The computation of discrete Ricci curvatures of amply regular graphs

Abstract: We concern in this talk the computing of Bakry-/'Emery curvature and Ollivier/Lin-Lu-Yau curvature of graphs. It is recently discovered that computing Bakry-/'Emery curvatures at a vertex of a graph reduces to calculating the smallest eigenvalue of a so-called curvature matrix and its rank-one perturbations. This is an extension of a previous joint work with David Cushing and Norbert Peyerimhoff by removing the S_1-out regualrity restriction.
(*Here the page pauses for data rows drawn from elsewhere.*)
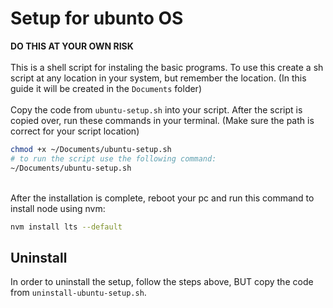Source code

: # Setup for ubunto OS

**DO THIS AT YOUR OWN RISK**
<br />
<br />
This is a shell script for instaling the basic programs. To use this create a sh script at any location in your system, but remember the location. (In this guide it will be created in the `Documents` folder)
<br />
<br />
Copy the code from `ubuntu-setup.sh` into your script. After the script is copied over, run these commands in your terminal. (Make sure the path is correct for your script location)

```bash
chmod +x ~/Documents/ubuntu-setup.sh
# to run the script use the following command:
~/Documents/ubuntu-setup.sh
```
<br />
After the installation is complete, reboot your pc and run this command to install node using nvm:

```bash
nvm install lts --default
```
## Uninstall
In order to uninstall the setup, follow the steps above, BUT copy the code from `uninstall-ubuntu-setup.sh`.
This provides an analogue of the basic fact in Riemannian geometry that the optimal Ricci curvature lower bound at a point is the smallest eigenvalue of the Ricci curvature tensor.  For Ollivier/Lin-Lu-Yau curvature of graphs, it is known that the computation reduces to certain matching problem. We are particularly interested in the discrete curvatures of regular graphs 

with local regularities: the numbers of common neighbors of two vertices with distance one and distance two are both constant. While the curvatures of such graphs with girth at least 4 are relatively clear, the case of girth 3 is rather mysterious. We will talk about some partial results and thoughts about the girth 3 case. This talk is based on joint works with David Cushing, Supanat Kamtue, Riikka Kangaslampi, Norbert Peyerimhoff and Xin-Tian Li.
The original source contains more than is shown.